AIM OF THE TASK - Return all lines in the data where the string "image" can be found.

Collected data -
○ ○ ○
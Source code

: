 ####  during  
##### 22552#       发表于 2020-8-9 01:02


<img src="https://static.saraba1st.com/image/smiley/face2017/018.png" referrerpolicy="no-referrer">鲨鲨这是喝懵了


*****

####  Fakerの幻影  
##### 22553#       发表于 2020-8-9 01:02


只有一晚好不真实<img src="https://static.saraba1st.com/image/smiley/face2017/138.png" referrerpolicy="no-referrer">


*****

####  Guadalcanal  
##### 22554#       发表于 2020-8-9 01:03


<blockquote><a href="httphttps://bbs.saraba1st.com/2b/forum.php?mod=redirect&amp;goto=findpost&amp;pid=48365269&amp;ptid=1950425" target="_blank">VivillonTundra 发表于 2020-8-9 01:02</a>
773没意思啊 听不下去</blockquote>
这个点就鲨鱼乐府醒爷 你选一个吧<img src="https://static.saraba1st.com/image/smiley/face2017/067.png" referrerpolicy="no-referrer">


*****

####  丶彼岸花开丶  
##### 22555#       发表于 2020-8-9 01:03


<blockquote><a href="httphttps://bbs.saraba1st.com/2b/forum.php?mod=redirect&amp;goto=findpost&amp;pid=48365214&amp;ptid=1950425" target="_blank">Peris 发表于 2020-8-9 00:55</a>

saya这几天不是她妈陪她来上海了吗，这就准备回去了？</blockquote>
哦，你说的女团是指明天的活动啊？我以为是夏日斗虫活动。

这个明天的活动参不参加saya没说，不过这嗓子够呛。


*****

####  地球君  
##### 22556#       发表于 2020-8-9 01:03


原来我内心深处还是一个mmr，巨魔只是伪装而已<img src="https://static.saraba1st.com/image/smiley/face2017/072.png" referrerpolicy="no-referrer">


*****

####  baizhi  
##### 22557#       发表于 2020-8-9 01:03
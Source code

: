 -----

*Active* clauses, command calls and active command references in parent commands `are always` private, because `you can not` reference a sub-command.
○ ○ ○
RESPONSE TO THIS EXERCISE -
<img src="https://static.saraba1st.com/image/smiley/face2017/018.png" referrerpolicy="no-referrer">鲨鲨这是喝懵了
只有一晚好不真实<img src="https://static.saraba1st.com/image/smiley/face2017/138.png" referrerpolicy="no-referrer">
这个点就鲨鱼乐府醒爷 你选一个吧<img src="https://static.saraba1st.com/image/smiley/face2017/067.png" referrerpolicy="no-referrer">
原来我内心深处还是一个mmr，巨魔只是伪装而已<img src="https://static.saraba1st.com/image/smiley/face2017/072.png" referrerpolicy="no-referrer">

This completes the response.